Stacey propõe assim perceber como é que os/as cuidadores/as domiciliários pagos encontram significado e identidade no trabalho de cuidar – ao que chamou the caring self – dentro de um contexto de real desvantagem estrutural (pobreza, aumento do volume de trabalho, baixos salários e poucos benefícios).

O livro divide-se em duas partes. Na primeira parte, em dois capítulos, procura perceber os percursos dos/as cuidadores/as e como estes influenciam a sua relação com o cuidado. Conclui serem transversais a todas as pessoas que entrevistou duas coisas: o contexto de desvantagem estrutural que estão sujeitas e a existência de experiências passadas como cuidadores/as informais.
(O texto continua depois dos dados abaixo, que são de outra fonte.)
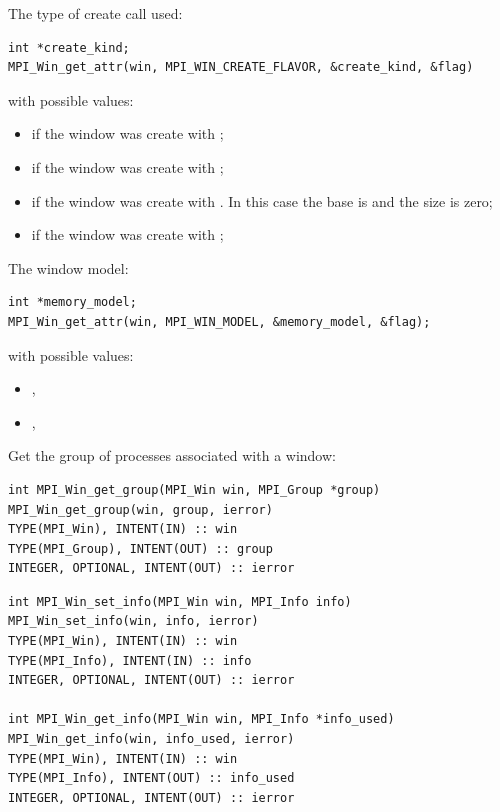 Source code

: The type of create call used:
\begin{lstlisting}
int *create_kind;
MPI_Win_get_attr(win, MPI_WIN_CREATE_FLAVOR, &create_kind, &flag)
\end{lstlisting}
with possible values:
\begin{itemize}
\item {} if the window was create
  with ;
\item {} if the window was create
  with ;
\item {} if the window was create
  with . In this case the base is
   and the size is zero;
\item {} if the window was create
  with ;
\end{itemize}

The window model:
\begin{lstlisting}
int *memory_model;
MPI_Win_get_attr(win, MPI_WIN_MODEL, &memory_model, &flag);
\end{lstlisting}
with possible values:
\begin{itemize}
\item {},
\item {},
\end{itemize}

Get the group of processes associated with a window:
\begin{verbatim}
int MPI_Win_get_group(MPI_Win win, MPI_Group *group) 
MPI_Win_get_group(win, group, ierror) 
TYPE(MPI_Win), INTENT(IN) :: win 
TYPE(MPI_Group), INTENT(OUT) :: group 
INTEGER, OPTIONAL, INTENT(OUT) :: ierror
\end{verbatim}

\begin{verbatim}
int MPI_Win_set_info(MPI_Win win, MPI_Info info)
MPI_Win_set_info(win, info, ierror)
TYPE(MPI_Win), INTENT(IN) :: win
TYPE(MPI_Info), INTENT(IN) :: info
INTEGER, OPTIONAL, INTENT(OUT) :: ierror

int MPI_Win_get_info(MPI_Win win, MPI_Info *info_used)
MPI_Win_get_info(win, info_used, ierror)
TYPE(MPI_Win), INTENT(IN) :: win
TYPE(MPI_Info), INTENT(OUT) :: info_used
INTEGER, OPTIONAL, INTENT(OUT) :: ierror
\end{verbatim}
No primeiro capítulo, «Os custos do cuidado» (pp. 24-42), faz uma discussão sobre a correlação entre a desigualdade social (de origem) dos/as cuidadores/as e a prestação de cuidados domiciliários. A história de Lette, uma mexicana emigrada nos EUA, torna evidente como fatores políticos, económicos e biográficos «empurram» determinadas pessoas para a única atividade disponível no setor dos serviços, um trabalho que é desigual, invisível e mal pago. Quem aceita este trabalho são especialmente mulheres com baixos níveis de escolaridade e provenientes de contextos desfavorecidos, para as quais não existem outras alternativas, e cuja aceitação do trabalho presente não permite suplantar as suas condições de origem, pelos baixos salários auferidos e pelos benefícios serem praticamente inexistentes.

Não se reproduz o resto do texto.